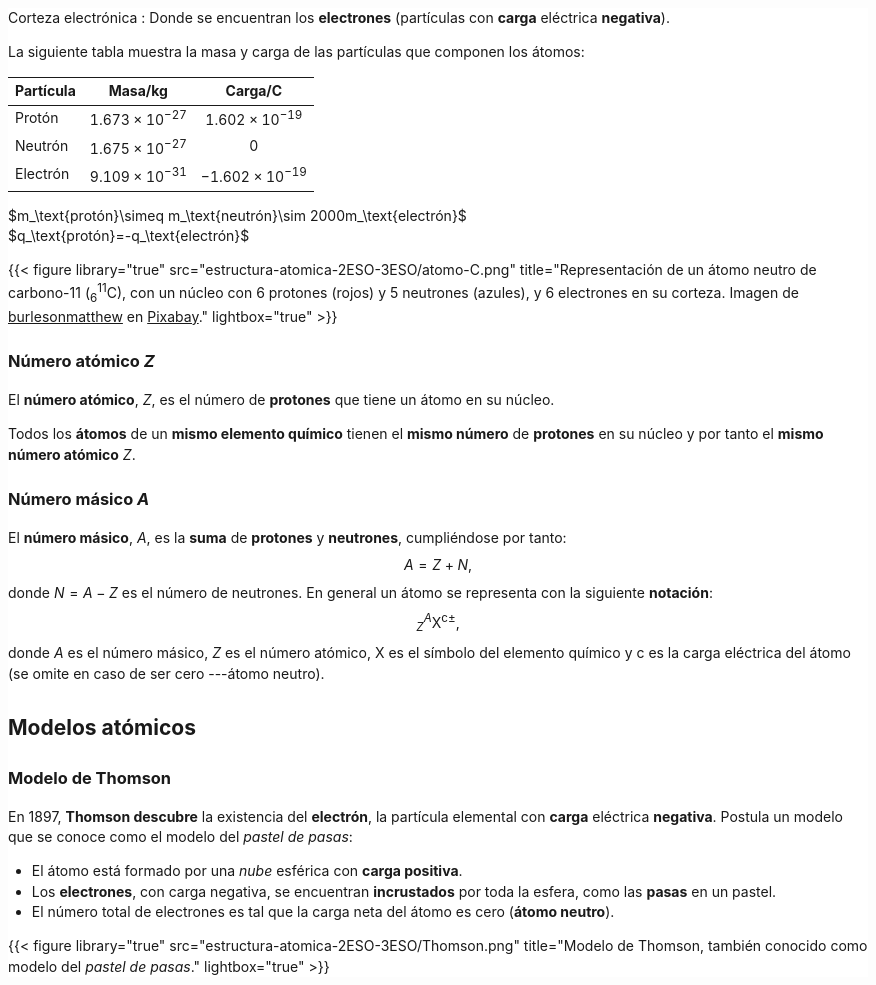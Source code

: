 Corteza electrónica
: Donde se encuentran los **electrones** (partículas con **carga** eléctrica **negativa**).

La siguiente tabla muestra la masa y carga de las partículas que componen los átomos:

| Partícula | Masa/kg | Carga/C |
| --- | :---: | :---: |
| Protón | $1.673\times 10^{-27}$ | $1.602\times 10^{-19}$ |
| Neutrón | $1.675\times 10^{-27}$ | $0$ |
| Electrón | $9.109\times 10^{-31}$ | $-1.602\times 10^{-19}$ |
<td colspan=3>$m_\text{protón}\simeq m_\text{neutrón}\sim 2000m_\text{electrón}$<br>	
<td colspan=3>$q_\text{protón}=-q_\text{electrón}$

{{< figure library="true" src="estructura-atomica-2ESO-3ESO/atomo-C.png" title="Representación de un átomo neutro de carbono-11 ($^{11}_6 \mathrm{C}$), con un núcleo con 6 protones (rojos) y 5 neutrones (azules), y 6 electrones en su corteza. Imagen de [burlesonmatthew](https://pixabay.com/es/users/burlesonmatthew-3904514/) en [Pixabay](https://pixabay.com/es/)." lightbox="true" >}}

### Número atómico $Z$
El **número atómico**, $Z$, es el número de **protones** que tiene un átomo en su núcleo.

Todos los **átomos** de un **mismo elemento químico** tienen el **mismo número** de **protones** en su núcleo y por tanto el **mismo número atómico** $Z$.

### Número másico $A$
El **número másico**, $A$, es la **suma** de **protones** y **neutrones**, cumpliéndose por tanto:		
$$
A = Z + N,
$$
donde $N=A-Z$ es el número de neutrones.
En general un átomo se representa con la siguiente **notación**:
$$
^{A}_{Z}\mathrm X^{\mathrm c \pm},
$$
donde $A$ es el número másico, $Z$ es el número atómico, $\mathrm{X}$ es el símbolo del elemento químico y $\mathrm c$ es la carga eléctrica del átomo (se omite en caso de ser cero ---átomo neutro).

## Modelos atómicos
### Modelo de Thomson
En 1897, **Thomson descubre** la existencia del **electrón**, la partícula elemental con **carga** eléctrica **negativa**. Postula un modelo que se conoce como el modelo del *pastel de pasas*:

- El átomo está formado por una *nube* esférica con **carga positiva**.
- Los **electrones**, con carga negativa, se encuentran **incrustados** por toda la esfera, como las **pasas** en un pastel.
- El número total de electrones es tal que la carga neta del átomo es cero (**átomo neutro**).

{{< figure library="true" src="estructura-atomica-2ESO-3ESO/Thomson.png" title="Modelo de Thomson, también conocido como modelo del *pastel de pasas*." lightbox="true" >}}

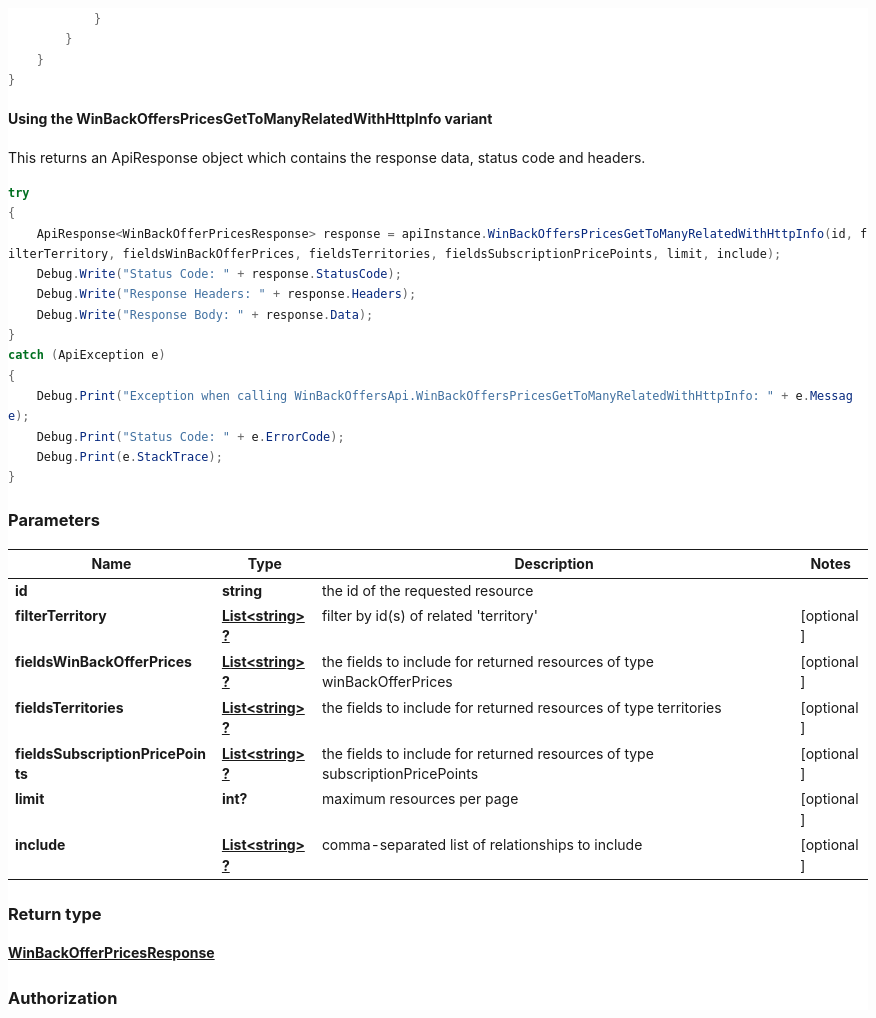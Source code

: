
 ```csharp
            }
        }
    }
}
```

#### Using the WinBackOffersPricesGetToManyRelatedWithHttpInfo variant
This returns an ApiResponse object which contains the response data, status code and headers.

```csharp
try
{
    ApiResponse<WinBackOfferPricesResponse> response = apiInstance.WinBackOffersPricesGetToManyRelatedWithHttpInfo(id, filterTerritory, fieldsWinBackOfferPrices, fieldsTerritories, fieldsSubscriptionPricePoints, limit, include);
    Debug.Write("Status Code: " + response.StatusCode);
    Debug.Write("Response Headers: " + response.Headers);
    Debug.Write("Response Body: " + response.Data);
}
catch (ApiException e)
{
    Debug.Print("Exception when calling WinBackOffersApi.WinBackOffersPricesGetToManyRelatedWithHttpInfo: " + e.Message);
    Debug.Print("Status Code: " + e.ErrorCode);
    Debug.Print(e.StackTrace);
}
```

### Parameters

| Name | Type | Description | Notes |
|------|------|-------------|-------|
| **id** | **string** | the id of the requested resource |  |
| **filterTerritory** | [**List&lt;string&gt;?**](string.md) | filter by id(s) of related &#39;territory&#39; | [optional]  |
| **fieldsWinBackOfferPrices** | [**List&lt;string&gt;?**](string.md) | the fields to include for returned resources of type winBackOfferPrices | [optional]  |
| **fieldsTerritories** | [**List&lt;string&gt;?**](string.md) | the fields to include for returned resources of type territories | [optional]  |
| **fieldsSubscriptionPricePoints** | [**List&lt;string&gt;?**](string.md) | the fields to include for returned resources of type subscriptionPricePoints | [optional]  |
| **limit** | **int?** | maximum resources per page | [optional]  |
| **include** | [**List&lt;string&gt;?**](string.md) | comma-separated list of relationships to include | [optional]  |

### Return type

[**WinBackOfferPricesResponse**](WinBackOfferPricesResponse.md)

### Authorization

--- --- ---

- **EXERCISE**:
The lines to return are those in the entries above that hold "Print".

- **SOLUTION BELOW**:
    Debug.Print("Exception when calling WinBackOffersApi.WinBackOffersPricesGetToManyRelatedWithHttpInfo: " + e.Message);
    Debug.Print("Status Code: " + e.ErrorCode);
    Debug.Print(e.StackTrace);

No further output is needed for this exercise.